What the exercise asks
Print the records below word for word, beginning with the first line and ending once the line containing "端口。这是 MinIO 控制台的端口。" is printed.

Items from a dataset
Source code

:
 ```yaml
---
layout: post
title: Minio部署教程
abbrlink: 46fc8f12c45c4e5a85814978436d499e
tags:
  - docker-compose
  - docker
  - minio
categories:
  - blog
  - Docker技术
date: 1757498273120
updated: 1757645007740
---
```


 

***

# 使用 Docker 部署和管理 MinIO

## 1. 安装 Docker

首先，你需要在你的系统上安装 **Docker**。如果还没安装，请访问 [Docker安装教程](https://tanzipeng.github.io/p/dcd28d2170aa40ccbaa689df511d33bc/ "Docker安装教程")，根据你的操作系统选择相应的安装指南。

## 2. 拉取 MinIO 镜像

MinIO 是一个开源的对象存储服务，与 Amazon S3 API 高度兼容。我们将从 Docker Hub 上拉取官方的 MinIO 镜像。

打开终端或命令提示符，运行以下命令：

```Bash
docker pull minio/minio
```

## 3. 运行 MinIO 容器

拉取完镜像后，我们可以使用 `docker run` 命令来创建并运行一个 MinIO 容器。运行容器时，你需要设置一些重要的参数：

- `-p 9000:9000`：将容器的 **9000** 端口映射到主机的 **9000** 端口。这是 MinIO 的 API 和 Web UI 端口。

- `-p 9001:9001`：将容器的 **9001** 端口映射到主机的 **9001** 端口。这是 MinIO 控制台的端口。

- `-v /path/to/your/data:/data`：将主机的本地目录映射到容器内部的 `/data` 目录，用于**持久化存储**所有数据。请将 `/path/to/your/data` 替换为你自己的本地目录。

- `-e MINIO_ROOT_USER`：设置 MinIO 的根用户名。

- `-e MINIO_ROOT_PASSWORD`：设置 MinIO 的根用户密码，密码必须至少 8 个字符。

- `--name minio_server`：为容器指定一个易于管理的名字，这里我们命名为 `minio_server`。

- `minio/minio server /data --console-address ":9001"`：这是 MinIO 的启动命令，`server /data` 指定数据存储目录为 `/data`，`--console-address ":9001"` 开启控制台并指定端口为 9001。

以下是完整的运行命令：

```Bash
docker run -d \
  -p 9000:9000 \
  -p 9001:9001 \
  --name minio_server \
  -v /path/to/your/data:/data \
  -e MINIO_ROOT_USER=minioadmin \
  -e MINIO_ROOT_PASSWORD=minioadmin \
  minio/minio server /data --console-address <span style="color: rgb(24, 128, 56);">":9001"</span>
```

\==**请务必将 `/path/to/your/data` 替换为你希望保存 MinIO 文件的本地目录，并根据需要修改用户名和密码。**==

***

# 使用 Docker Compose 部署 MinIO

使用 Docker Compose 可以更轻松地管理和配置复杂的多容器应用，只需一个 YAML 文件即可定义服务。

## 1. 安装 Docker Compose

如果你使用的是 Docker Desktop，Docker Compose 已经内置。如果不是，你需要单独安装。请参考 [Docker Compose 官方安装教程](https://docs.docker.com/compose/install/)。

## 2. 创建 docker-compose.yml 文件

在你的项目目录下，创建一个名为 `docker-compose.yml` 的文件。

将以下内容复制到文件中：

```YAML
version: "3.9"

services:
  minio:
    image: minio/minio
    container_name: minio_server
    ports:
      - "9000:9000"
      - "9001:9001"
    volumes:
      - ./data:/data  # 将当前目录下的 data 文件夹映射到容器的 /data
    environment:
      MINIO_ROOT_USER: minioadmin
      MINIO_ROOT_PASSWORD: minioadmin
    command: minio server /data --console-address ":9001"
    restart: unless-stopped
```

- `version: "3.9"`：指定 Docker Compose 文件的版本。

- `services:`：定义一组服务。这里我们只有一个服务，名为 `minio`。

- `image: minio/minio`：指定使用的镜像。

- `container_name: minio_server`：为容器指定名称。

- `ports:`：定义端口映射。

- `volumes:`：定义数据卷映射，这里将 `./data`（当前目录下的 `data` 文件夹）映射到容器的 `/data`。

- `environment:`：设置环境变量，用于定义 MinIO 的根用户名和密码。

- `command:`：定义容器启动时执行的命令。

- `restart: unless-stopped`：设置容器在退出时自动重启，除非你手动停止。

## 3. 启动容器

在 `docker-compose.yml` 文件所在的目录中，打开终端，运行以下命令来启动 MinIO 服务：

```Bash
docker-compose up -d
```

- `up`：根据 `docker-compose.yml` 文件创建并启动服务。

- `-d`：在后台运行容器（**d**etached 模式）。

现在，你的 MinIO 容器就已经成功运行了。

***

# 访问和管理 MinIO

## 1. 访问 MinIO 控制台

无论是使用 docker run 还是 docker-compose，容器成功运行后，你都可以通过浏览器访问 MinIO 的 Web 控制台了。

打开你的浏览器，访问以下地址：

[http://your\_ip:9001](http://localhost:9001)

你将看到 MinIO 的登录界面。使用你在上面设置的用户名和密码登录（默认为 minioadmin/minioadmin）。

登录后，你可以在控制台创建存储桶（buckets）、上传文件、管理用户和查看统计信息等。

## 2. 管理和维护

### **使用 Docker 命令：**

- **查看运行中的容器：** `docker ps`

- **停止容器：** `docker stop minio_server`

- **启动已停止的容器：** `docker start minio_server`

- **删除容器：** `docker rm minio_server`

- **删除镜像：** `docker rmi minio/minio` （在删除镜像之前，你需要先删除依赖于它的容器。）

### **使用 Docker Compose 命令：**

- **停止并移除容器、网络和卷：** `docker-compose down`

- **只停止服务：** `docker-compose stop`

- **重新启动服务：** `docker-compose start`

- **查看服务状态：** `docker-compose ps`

Exercise answer
Source code

:
 ```yaml
---
layout: post
title: Minio部署教程
abbrlink: 46fc8f12c45c4e5a85814978436d499e
tags:
  - docker-compose
  - docker
  - minio
categories:
  - blog
  - Docker技术
date: 1757498273120
updated: 1757645007740
---
```


 

***

# 使用 Docker 部署和管理 MinIO

## 1. 安装 Docker

首先，你需要在你的系统上安装 **Docker**。如果还没安装，请访问 [Docker安装教程](https://tanzipeng.github.io/p/dcd28d2170aa40ccbaa689df511d33bc/ "Docker安装教程")，根据你的操作系统选择相应的安装指南。

## 2. 拉取 MinIO 镜像

MinIO 是一个开源的对象存储服务，与 Amazon S3 API 高度兼容。我们将从 Docker Hub 上拉取官方的 MinIO 镜像。

打开终端或命令提示符，运行以下命令：

```Bash
docker pull minio/minio
```

## 3. 运行 MinIO 容器

拉取完镜像后，我们可以使用 `docker run` 命令来创建并运行一个 MinIO 容器。运行容器时，你需要设置一些重要的参数：

- `-p 9000:9000`：将容器的 **9000** 端口映射到主机的 **9000** 端口。这是 MinIO 的 API 和 Web UI 端口。

- `-p 9001:9001`：将容器的 **9001** 端口映射到主机的 **9001** 端口。这是 MinIO 控制台的端口。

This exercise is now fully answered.